= Instructions to follow =
Within the records below is a range that opens at the line with "Display images associated" and closes at the line with "- Absolute paths". Return that range word for word, both ends included, and only that range.

= Dataset entries =
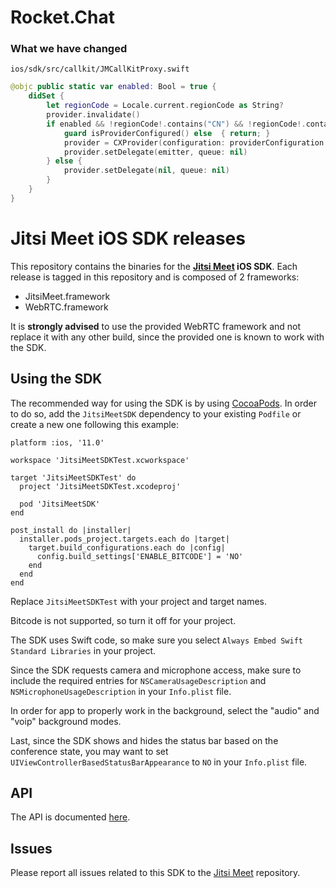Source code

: # Rocket.Chat

### What we have changed
`ios/sdk/src/callkit/JMCallKitProxy.swift`
```Swift
@objc public static var enabled: Bool = true {
    didSet {
        let regionCode = Locale.current.regionCode as String?
        provider.invalidate()
        if enabled && !regionCode!.contains("CN") && !regionCode!.contains("CHN") {
            guard isProviderConfigured() else  { return; }
            provider = CXProvider(configuration: providerConfiguration!)
            provider.setDelegate(emitter, queue: nil)
        } else {
            provider.setDelegate(nil, queue: nil)
        }
    }
}
```

# Jitsi Meet iOS SDK releases

This repository contains the binaries for the **[Jitsi Meet]() iOS SDK**. Each
release is tagged in this repository and is composed of 2 frameworks:

- JitsiMeet.framework
- WebRTC.framework

It is **strongly advised** to use the provided WebRTC framework and not
replace it with any other build, since the provided one is known to work
with the SDK.

## Using the SDK

The recommended way for using the SDK is by using [CocoaPods](). In order to
do so, add the `JitsiMeetSDK` dependency to your existing `Podfile` or create
a new one following this example:

```
platform :ios, '11.0'

workspace 'JitsiMeetSDKTest.xcworkspace'

target 'JitsiMeetSDKTest' do
  project 'JitsiMeetSDKTest.xcodeproj'

  pod 'JitsiMeetSDK'
end

post_install do |installer|
  installer.pods_project.targets.each do |target|
    target.build_configurations.each do |config|
      config.build_settings['ENABLE_BITCODE'] = 'NO'
    end
  end
end
```

Replace `JitsiMeetSDKTest` with your project and target names.

Bitcode is not supported, so turn it off for your project.

The SDK uses Swift code, so make sure you select `Always Embed Swift Standard Libraries`
in your project.

Since the SDK requests camera and microphone access, make sure to include the
required entries for `NSCameraUsageDescription` and `NSMicrophoneUsageDescription`
in your `Info.plist` file.

In order for app to properly work in the background, select the "audio" and "voip"
background modes.

Last, since the SDK shows and hides the status bar based on the conference state,
you may want to set `UIViewControllerBasedStatusBarAppearance` to `NO` in your
`Info.plist` file.

## API

The API is documented [here]().

## Issues

Please report all issues related to this SDK to the [Jitsi Meet]() repository.

[CocoaPods]: https://cocoapods.org
[Jitsi Meet]: https://github.com/jitsi/jitsi-meet
[here]: https://github.com/jitsi/jitsi-meet/blob/master/ios/README.md


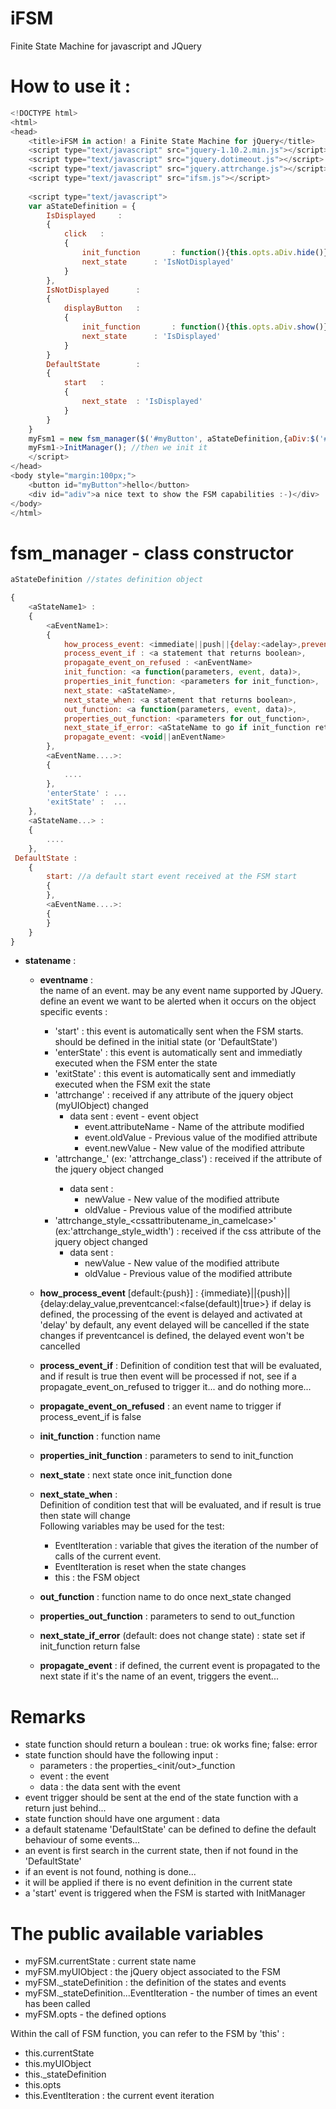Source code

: iFSM
====

Finite State Machine for javascript and JQuery

How to use it :
===============
```javascript
<!DOCTYPE html>
<html>
<head>
	<title>iFSM in action! a Finite State Machine for jQuery</title>
	<script type="text/javascript" src="jquery-1.10.2.min.js"></script>
	<script type="text/javascript" src="jquery.dotimeout.js"></script>
	<script type="text/javascript" src="jquery.attrchange.js"></script>
	<script type="text/javascript" src="ifsm.js"></script>
	
	<script type="text/javascript">
	var aStateDefinition = {
		IsDisplayed		: 
		{
			click	:	
			{
				init_function		: function(){this.opts.aDiv.hide()},
				next_state		: 'IsNotDisplayed'
			}
		}, 
		IsNotDisplayed		: 
		{
			displayButton	:	
			{
				init_function		: function(){this.opts.aDiv.show()},
				next_state		: 'IsDisplayed'
			}
		}
		DefaultState		:
		{
			start	:
			{
				next_state	: 'IsDisplayed'
			}
		}
	}
	myFsm1 = new fsm_manager($('#myButton', aStateDefinition,{aDiv:$('#adiv')}); //we create the FSM object
	myFsm1->InitManager(); //then we init it 
	</script>
</head>
<body style="margin:100px;">
	<button id="myButton">hello</button>
	<div id="adiv">a nice text to show the FSM capabilities :-)</div>
</body>
</html>
```



fsm_manager - class constructor
===============================

```javascript
aStateDefinition //states definition object

{ 
	<aStateName1> :
	{
		<aEventName1>:
		{
			how_process_event: <immediate||push||{delay:<adelay>,preventcancel:<false(default)|true>}>,
			process_event_if : <a statement that returns boolean>,
			propagate_event_on_refused : <anEventName>
			init_function: <a function(parameters, event, data)>,
			properties_init_function: <parameters for init_function>,
			next_state: <aStateName>,
			next_state_when: <a statement that returns boolean>,
			out_function: <a function(parameters, event, data)>,
			properties_out_function: <parameters for out_function>,
			next_state_if_error: <aStateName to go if init_function returns false>,
			propagate_event: <void||anEventName>
		},
		<aEventName....>:
		{
			....
		},
		'enterState' : ...
		'exitState' :  ...
	},
	<aStateName...> :
	{
		....
	},
 DefaultState :
	{
		start: //a default start event received at the FSM start
		{
		},
		<aEventName....>:
		{
		}
	}
}
```

- **statename** :
  - **eventname** : <br>
  the name of an event. may be any event name supported by JQuery.<br>
  define an event we want to be alerted when it occurs on the object<br>
	specific events :<br>
	- 'start' : this event is automatically sent when the FSM starts. should be defined in the initial state (or 'DefaultState')
	- 'enterState' : this event is automatically sent and immediatly executed when the FSM enter the state
	- 'exitState' : this event is automatically sent and immediatly executed when the FSM exit the state
	- 'attrchange' : received if any attribute of the jquery object (myUIObject) changed
		- data sent : event - event object
			* event.attributeName - Name of the attribute modified
			* event.oldValue      - Previous value of the modified attribute
			* event.newValue      - New value of the modified attribute
	- 'attrchange_<attributename>' (ex: 'attrchange_class') : received if the attribute of the jquery object changed
		- data sent :
			* newValue      - New value of the modified attribute
			* oldValue      - Previous value of the modified attribute
	- 'attrchange_style_<cssattributename_in_camelcase>' (ex:'attrchange_style_width') : received if the css attribute of the jquery object changed
		- data sent :
		    * newValue      - New value of the modified attribute
		    * oldValue      - Previous value of the modified attribute

  - **how_process_event** [default:{push}] : {immediate}||{push}||{delay:delay_value,preventcancel:<false(default)|true>}
  	if delay is defined, the processing of the event is delayed and activated at 'delay'
  	by default, any event delayed will be cancelled if the state changes
  	if preventcancel is defined, the delayed event won't be cancelled
  - **process_event_if** :
  	Definition of condition test that will be evaluated, and if result is true then event will be processed
  	if not, see if a propagate_event_on_refused to trigger it... and do nothing more...
  - **propagate_event_on_refused** : an event name to trigger if process_event_if is false
  - **init_function**  : function name
  - **properties_init_function** : parameters to send to init_function
  - **next_state** : next state once init_function done
  - **next_state_when** : <br>
  	Definition of condition test that will be evaluated, and if result is true then state will change<br>
  	Following variables may be used for the test:<br>
  	* EventIteration : variable that gives the iteration of the number of calls of the current event. <br>
  	* EventIteration is reset when the state changes<br>
  	* this	: the FSM object<br>
  - **out_function**	 : function name to do once next_state changed
  - **properties_out_function** : parameters to send to out_function
  - **next_state_if_error** (default: does not change state) : state set if init_function return false
  - **propagate_event** : if defined, the current event is propagated to the next state
  					if it's the name of an event, triggers the event...
  
Remarks
========
  - state function should return a boulean : true: ok works fine; false: error
  - state function should have the following input :
  	- parameters : the properties_<init/out>_function
  	- event : the event 
  	- data : the data sent with the event
  - event trigger should be sent at the end of the state function with a return just behind...
  - state function should have one argument : data
  - a default statename 'DefaultState' can be defined to define the default behaviour of some events... 
  - an event is first search in the current state, then if not found in the 'DefaultState'
  - if an event is not found, nothing is done...
  - it will be applied if there is no event definition in the current state
  - a 'start' event is triggered when the FSM is started with InitManager
  
The public available variables
==============================
 - myFSM.currentState : current state name
 - myFSM.myUIObject : the jQuery object associated to the FSM
 - myFSM._stateDefinition : the definition of the states and events
 - myFSM._stateDefinition.<statename>.<eventname>.EventIteration - the number of times an event has been called
 - myFSM.opts - the defined options
 
Within the call of FSM function, you can refer to the FSM by 'this' :
 - this.currentState
 - this.myUIObject
 - this._stateDefinition
 - this.opts
 - this.EventIteration : the current event iteration
 
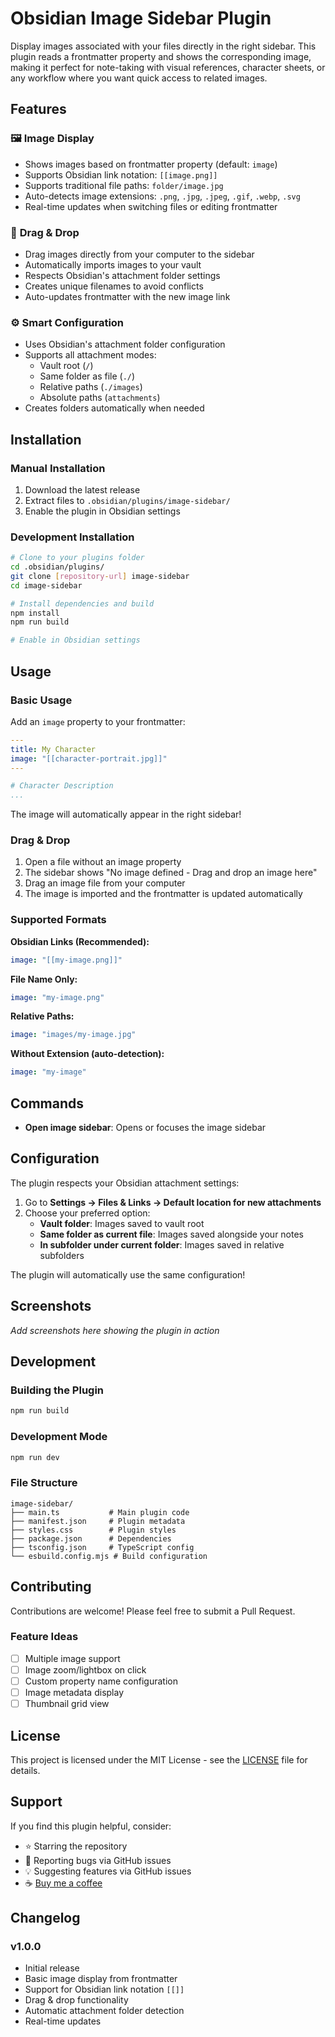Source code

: # Obsidian Image Sidebar Plugin

Display images associated with your files directly in the right sidebar. This plugin reads a frontmatter property and shows the corresponding image, making it perfect for note-taking with visual references, character sheets, or any workflow where you want quick access to related images.

## Features

### 🖼️ **Image Display**
- Shows images based on frontmatter property (default: `image`)
- Supports Obsidian link notation: `[[image.png]]`
- Supports traditional file paths: `folder/image.jpg`
- Auto-detects image extensions: `.png`, `.jpg`, `.jpeg`, `.gif`, `.webp`, `.svg`
- Real-time updates when switching files or editing frontmatter

### 🎯 **Drag & Drop**
- Drag images directly from your computer to the sidebar
- Automatically imports images to your vault
- Respects Obsidian's attachment folder settings
- Creates unique filenames to avoid conflicts
- Auto-updates frontmatter with the new image link

### ⚙️ **Smart Configuration**
- Uses Obsidian's attachment folder configuration
- Supports all attachment modes:
  - Vault root (`/`)
  - Same folder as file (`./`)
  - Relative paths (`./images`)
  - Absolute paths (`attachments`)
- Creates folders automatically when needed

## Installation

### Manual Installation
1. Download the latest release
2. Extract files to `.obsidian/plugins/image-sidebar/`
3. Enable the plugin in Obsidian settings

### Development Installation
```bash
# Clone to your plugins folder
cd .obsidian/plugins/
git clone [repository-url] image-sidebar
cd image-sidebar

# Install dependencies and build
npm install
npm run build

# Enable in Obsidian settings
```

## Usage

### Basic Usage
Add an `image` property to your frontmatter:

```yaml
---
title: My Character
image: "[[character-portrait.jpg]]"
---

# Character Description
...
```

The image will automatically appear in the right sidebar!

### Drag & Drop
1. Open a file without an image property
2. The sidebar shows "No image defined - Drag and drop an image here"
3. Drag an image file from your computer
4. The image is imported and the frontmatter is updated automatically

### Supported Formats

**Obsidian Links (Recommended):**
```yaml
image: "[[my-image.png]]"
```

**File Name Only:**
```yaml
image: "my-image.png"
```

**Relative Paths:**
```yaml
image: "images/my-image.jpg"
```

**Without Extension (auto-detection):**
```yaml
image: "my-image"
```

## Commands

- **Open image sidebar**: Opens or focuses the image sidebar

## Configuration

The plugin respects your Obsidian attachment settings:

1. Go to **Settings → Files & Links → Default location for new attachments**
2. Choose your preferred option:
   - **Vault folder**: Images saved to vault root
   - **Same folder as current file**: Images saved alongside your notes
   - **In subfolder under current folder**: Images saved in relative subfolders

The plugin will automatically use the same configuration!

## Screenshots

*Add screenshots here showing the plugin in action*

## Development

### Building the Plugin
```bash
npm run build
```

### Development Mode
```bash
npm run dev
```

### File Structure
```
image-sidebar/
├── main.ts           # Main plugin code
├── manifest.json     # Plugin metadata
├── styles.css        # Plugin styles
├── package.json      # Dependencies
├── tsconfig.json     # TypeScript config
└── esbuild.config.mjs # Build configuration
```

## Contributing

Contributions are welcome! Please feel free to submit a Pull Request.

### Feature Ideas
- [ ] Multiple image support
- [ ] Image zoom/lightbox on click
- [ ] Custom property name configuration
- [ ] Image metadata display
- [ ] Thumbnail grid view

## License

This project is licensed under the MIT License - see the [LICENSE](LICENSE) file for details.

## Support

If you find this plugin helpful, consider:
- ⭐ Starring the repository
- 🐛 Reporting bugs via GitHub issues
- 💡 Suggesting features via GitHub issues
- ☕ [Buy me a coffee](your-link-here)

## Changelog

### v1.0.0
- Initial release
- Basic image display from frontmatter
- Support for Obsidian link notation `[[]]`
- Drag & drop functionality
- Automatic attachment folder detection
- Real-time updates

= Answer space =
Display images associated with your files directly in the right sidebar. This plugin reads a frontmatter property and shows the corresponding image, making it perfect for note-taking with visual references, character sheets, or any workflow where you want quick access to related images.

## Features

### 🖼️ **Image Display**
- Shows images based on frontmatter property (default: `image`)
- Supports Obsidian link notation: `[[image.png]]`
- Supports traditional file paths: `folder/image.jpg`
- Auto-detects image extensions: `.png`, `.jpg`, `.jpeg`, `.gif`, `.webp`, `.svg`
- Real-time updates when switching files or editing frontmatter

### 🎯 **Drag & Drop**
- Drag images directly from your computer to the sidebar
- Automatically imports images to your vault
- Respects Obsidian's attachment folder settings
- Creates unique filenames to avoid conflicts
- Auto-updates frontmatter with the new image link

### ⚙️ **Smart Configuration**
- Uses Obsidian's attachment folder configuration
- Supports all attachment modes:
  - Vault root (`/`)
  - Same folder as file (`./`)
  - Relative paths (`./images`)
  - Absolute paths (`attachments`)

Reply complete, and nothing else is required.